Jules Hedges (Jul 01 2020 at 13:51):

Nathaniel Virgo said:

One naïve question: can we say in general that the Kleisli category of a monad is enriched in the category of algebras over the monad? That seems to be what's happening here, and I'm wondering whether it's a general phenomenon or something special about probability monads.

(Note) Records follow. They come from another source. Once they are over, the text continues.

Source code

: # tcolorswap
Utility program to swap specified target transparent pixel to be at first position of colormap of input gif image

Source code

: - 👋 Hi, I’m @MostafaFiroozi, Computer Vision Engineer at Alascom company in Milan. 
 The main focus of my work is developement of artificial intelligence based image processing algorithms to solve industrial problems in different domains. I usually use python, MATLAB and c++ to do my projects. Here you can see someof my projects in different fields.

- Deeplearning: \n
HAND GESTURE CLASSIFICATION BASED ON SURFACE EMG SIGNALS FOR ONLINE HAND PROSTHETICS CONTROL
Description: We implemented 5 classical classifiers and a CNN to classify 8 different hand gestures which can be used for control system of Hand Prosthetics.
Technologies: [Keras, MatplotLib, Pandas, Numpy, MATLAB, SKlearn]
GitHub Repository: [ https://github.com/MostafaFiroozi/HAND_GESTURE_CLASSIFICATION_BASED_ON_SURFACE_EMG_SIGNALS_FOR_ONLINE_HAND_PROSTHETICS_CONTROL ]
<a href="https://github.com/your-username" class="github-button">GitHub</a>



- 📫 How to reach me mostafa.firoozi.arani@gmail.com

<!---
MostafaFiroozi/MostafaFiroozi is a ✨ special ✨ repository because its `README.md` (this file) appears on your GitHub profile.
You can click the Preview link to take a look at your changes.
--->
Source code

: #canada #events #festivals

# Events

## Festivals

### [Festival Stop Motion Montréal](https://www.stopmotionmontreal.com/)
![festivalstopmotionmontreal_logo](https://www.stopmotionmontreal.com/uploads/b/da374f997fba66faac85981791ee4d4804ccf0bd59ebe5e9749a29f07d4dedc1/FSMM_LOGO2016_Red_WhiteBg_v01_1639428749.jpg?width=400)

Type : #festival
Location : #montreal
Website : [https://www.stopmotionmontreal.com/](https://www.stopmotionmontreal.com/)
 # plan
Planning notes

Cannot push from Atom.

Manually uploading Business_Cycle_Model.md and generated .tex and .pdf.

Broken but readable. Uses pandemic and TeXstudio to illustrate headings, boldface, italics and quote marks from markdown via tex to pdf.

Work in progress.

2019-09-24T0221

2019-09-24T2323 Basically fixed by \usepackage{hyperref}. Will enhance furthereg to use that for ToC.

This isn't totally precise, but if you're in a nice enough situation (probably a strong monad on a cartesian closed category, or something) then the hom-object looks like $x \to Ty$ and it can be given the structure of a T-algebra $T(x \to Ty) \to (x \to Ty)$ by .... well, I could write it using Haskell do-notation, it would be a pain to write without it. It's $a \mapsto x \mapsto do \{ f \leftarrow a; f (x) \}$

Tobias Fritz (Jul 01 2020 at 14:10):

Jules Hedges said:

This isn't totally precise, but if you're in a nice enough situation (probably a strong monad on a cartesian closed category, or something) then the hom-object looks like $x \to Ty$ and it can be given the structure of a T-algebra $T(x \to Ty) \to (x \to Ty)$ by .... well, I could write it using Haskell do-notation, it would be a pain to write without it. It's $a \mapsto x \mapsto do \{ f \leftarrow a; f (x) \}$

Ais I wrote above, I'm pretty sure that you need a commutative monad on a (merely) monoidal closed category. Anders Kock's paper is where the construction of hom-objects in the category of algebras has been spelled out, using the additional assumption that equalizers exist. I bet that his construction specalizes to yours when applied to free algebras, i.e. to the Kleisli category, and in particular that the relevant equalizer in this case is exactly your $x \to Ty$.

Tobias Fritz (Jul 01 2020 at 14:27):

@Nathaniel Virgo: Great! That kind of intuition for the algebras and the Kleisli morphisms is also very nicely in explained in Chapter 1 of Paolo's thesis.

Nathaniel Virgo said:

One naïve question: can we say in general that the Kleisli category of a monad is enriched in the category of algebras over the monad? That seems to be what's happening here, and I'm wondering whether it's a general phenomenon or something special about probability monads.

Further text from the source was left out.